Strong jobs data last month fueled speculation that higher wages could lead to faster interest rate increases by the Federal Reserve, rattling global equities market.
However, the slow wage growth in February could temper expectations that the Fed will change its rate forecast to four hikes this year from three.
At 11:02 a.m. ET, Dow Jones industrial average was up 264.51 points, or 1.06 percent, the S&P 500 was up 27.89 points, or 1.02 percent.
The Nasdaq Composite was up 79.29 points, or 1.07 percent. The index touched a record of 7,514.34.
The stock markets' bull run appears poised to set the record as the longest in history, buoyed by global economic growth and stronger company earnings.
Nonfarm payrolls jumped by 313,000 jobs last month, the Labor Department said, its biggest increase in more than 1-1/2 years.
Average hourly earnings edged up 0.1 percent, a slowdown from the 0.3 percent rise in January. That lowered the year-on-year increase in average hourly earnings to 2.6 percent from 2.8 percent in January.
Worries that the hefty tariffs on steel and aluminum could ignite a global trade war had roiled markets since last Thursday, with the exit of chief economic adviser Gary Cohn intensifying the concerns.

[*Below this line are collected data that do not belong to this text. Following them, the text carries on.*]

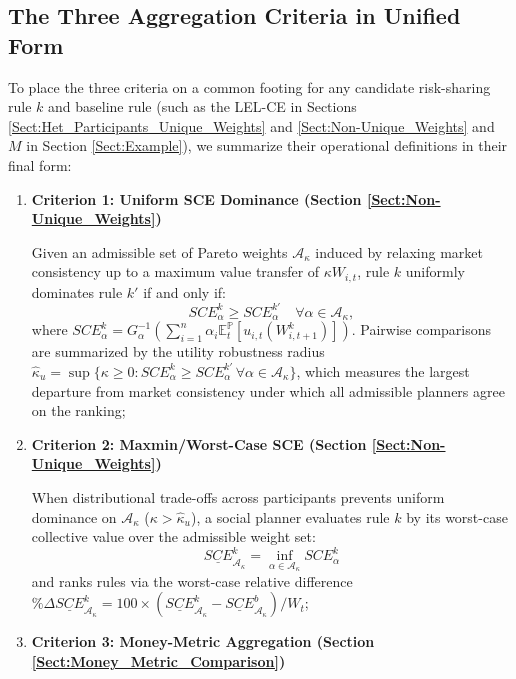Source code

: \documentclass[11pt,a4paper]{article}
\theoremstyle{definition}
\theoremstyle{plain}
\theoremstyle{remark}
\newcommand{\E}{\mathbb{E}}
\renewcommand{\P}{\mathbb{P}}
\newcommand{\1}{\mathbf{1}}
\begin{document}
\subsection{The Three Aggregation Criteria in Unified Form}
To place the three criteria on a common footing for any candidate risk-sharing rule $k$ and baseline rule (such as the LEL-CE in Sections \ref{Sect:Het_Participants_Unique_Weights} and \ref{Sect:Non-Unique_Weights} and $M$ in Section \ref{Sect:Example}), we summarize their operational definitions in their final form:
\begin{enumerate}
    \item \textbf{Criterion 1: Uniform SCE Dominance (Section \ref{Sect:Non-Unique_Weights})}
    
    Given an admissible set of Pareto weights $\mathcal{A}_\kappa$ induced by relaxing market consistency up to a maximum value transfer of $\kappa W_{i,t}$, rule $k$ uniformly dominates rule $k'$ if and only if:
    \begin{equation}
        SCE_{\alpha}^k \ge SCE_{\alpha}^{k'} \quad \forall \alpha \in \mathcal{A}_\kappa,
    \end{equation}
    where $SCE_{\alpha}^k = G_{\alpha}^{-1}\left(\sum_{i=1}^n \alpha_i \E_t^{\P}[u_{i,t}(W_{i,t+1}^k)]\right)$. Pairwise comparisons are summarized by the utility robustness radius $\hat{\kappa}_u = \sup\{\kappa \ge 0 : SCE_{\alpha}^k \ge SCE_{\alpha}^{k'} \, \forall \alpha \in \mathcal{A}_\kappa\}$, which measures the largest departure from market consistency under which all admissible planners agree on the ranking;
    \item \textbf{Criterion 2: Maxmin/Worst-Case SCE (Section \ref{Sect:Non-Unique_Weights})}
    
    When distributional trade-offs across participants prevents uniform dominance on $\mathcal{A}_\kappa$ ($\kappa > \hat{\kappa}_u$), a social planner evaluates rule $k$ by its worst-case collective value over the admissible weight set:
    \begin{equation}
        \underline{SCE}_{\mathcal{A}_\kappa}^k = \inf_{\alpha \in \mathcal{A}_\kappa} SCE_{\alpha}^k
    \end{equation}
    and ranks rules via the worst-case relative difference $\%\Delta \underline{SCE}_{\mathcal{A}_\kappa}^k = 100 \times (\underline{SCE}_{\mathcal{A}_\kappa}^k - \underline{SCE}_{\mathcal{A}_\kappa}^b)/W_t$;
    \item \textbf{Criterion 3: Money-Metric Aggregation (Section \ref{Sect:Money_Metric_Comparison})}
    

\end{enumerate}
\end{document}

Among bigger movers, discount retailer Big Lots slid 9 percent after posting a surprise drop in same-store sales and forecasting a weak profit for the current quarter and the full year.
Shares of toymakers Hasbro and Mattel were lower after sources told Reuters that retailer Toys 'R' Us is preparing for a potential liquidation.
Tesla fell 1.2 percent, following the exit of its chief accounting officer and a Morgan Stanley note on rising competition.
Advancing issues outnumbered decliners on the NYSE by 1,923 to 850. On the Nasdaq, 1,904 issues rose and 864 fell. (Reporting by Ankur Banerjee and Parikshit Mishra in Bengaluru; Editing by Sriraj Kalluvila)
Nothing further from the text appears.